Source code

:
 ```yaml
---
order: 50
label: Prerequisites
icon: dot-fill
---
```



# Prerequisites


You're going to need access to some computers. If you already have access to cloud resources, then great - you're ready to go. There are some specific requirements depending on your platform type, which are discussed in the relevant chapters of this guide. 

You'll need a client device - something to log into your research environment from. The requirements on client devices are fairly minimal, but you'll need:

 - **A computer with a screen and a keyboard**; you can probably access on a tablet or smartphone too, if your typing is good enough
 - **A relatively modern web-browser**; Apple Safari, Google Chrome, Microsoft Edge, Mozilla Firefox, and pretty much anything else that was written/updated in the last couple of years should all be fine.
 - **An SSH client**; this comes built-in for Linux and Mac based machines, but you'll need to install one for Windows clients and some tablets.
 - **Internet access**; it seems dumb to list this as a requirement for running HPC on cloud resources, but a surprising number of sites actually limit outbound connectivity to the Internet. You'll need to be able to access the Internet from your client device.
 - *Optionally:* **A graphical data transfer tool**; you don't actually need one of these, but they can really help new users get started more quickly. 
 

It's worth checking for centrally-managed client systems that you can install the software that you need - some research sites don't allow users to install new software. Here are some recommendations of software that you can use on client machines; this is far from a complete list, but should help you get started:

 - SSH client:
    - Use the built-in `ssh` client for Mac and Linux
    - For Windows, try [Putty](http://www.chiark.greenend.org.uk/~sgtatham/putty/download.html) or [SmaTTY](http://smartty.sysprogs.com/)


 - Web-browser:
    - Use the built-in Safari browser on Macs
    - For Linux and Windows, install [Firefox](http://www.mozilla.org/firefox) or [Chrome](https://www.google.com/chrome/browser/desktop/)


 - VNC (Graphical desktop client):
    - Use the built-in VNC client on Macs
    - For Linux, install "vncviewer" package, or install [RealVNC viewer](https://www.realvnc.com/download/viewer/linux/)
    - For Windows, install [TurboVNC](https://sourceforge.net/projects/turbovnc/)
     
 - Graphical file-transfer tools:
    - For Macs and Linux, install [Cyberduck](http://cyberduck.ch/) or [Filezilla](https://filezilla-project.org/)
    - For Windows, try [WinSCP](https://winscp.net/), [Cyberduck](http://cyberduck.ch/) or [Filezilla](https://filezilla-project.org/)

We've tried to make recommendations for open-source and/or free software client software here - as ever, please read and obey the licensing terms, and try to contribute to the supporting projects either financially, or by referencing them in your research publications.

===

EXERCISE OBJECTIVE
Nothing but the lines from the one with "- For Linux, install" through the last line of the records above should be retyped, and those word for word.

ANSWER TO THIS TASK
    - For Linux, install "vncviewer" package, or install [RealVNC viewer](https://www.realvnc.com/download/viewer/linux/)
    - For Windows, install [TurboVNC](https://sourceforge.net/projects/turbovnc/)
     
 - Graphical file-transfer tools:
    - For Macs and Linux, install [Cyberduck](http://cyberduck.ch/) or [Filezilla](https://filezilla-project.org/)
    - For Windows, try [WinSCP](https://winscp.net/), [Cyberduck](http://cyberduck.ch/) or [Filezilla](https://filezilla-project.org/)

We've tried to make recommendations for open-source and/or free software client software here - as ever, please read and obey the licensing terms, and try to contribute to the supporting projects either financially, or by referencing them in your research publications.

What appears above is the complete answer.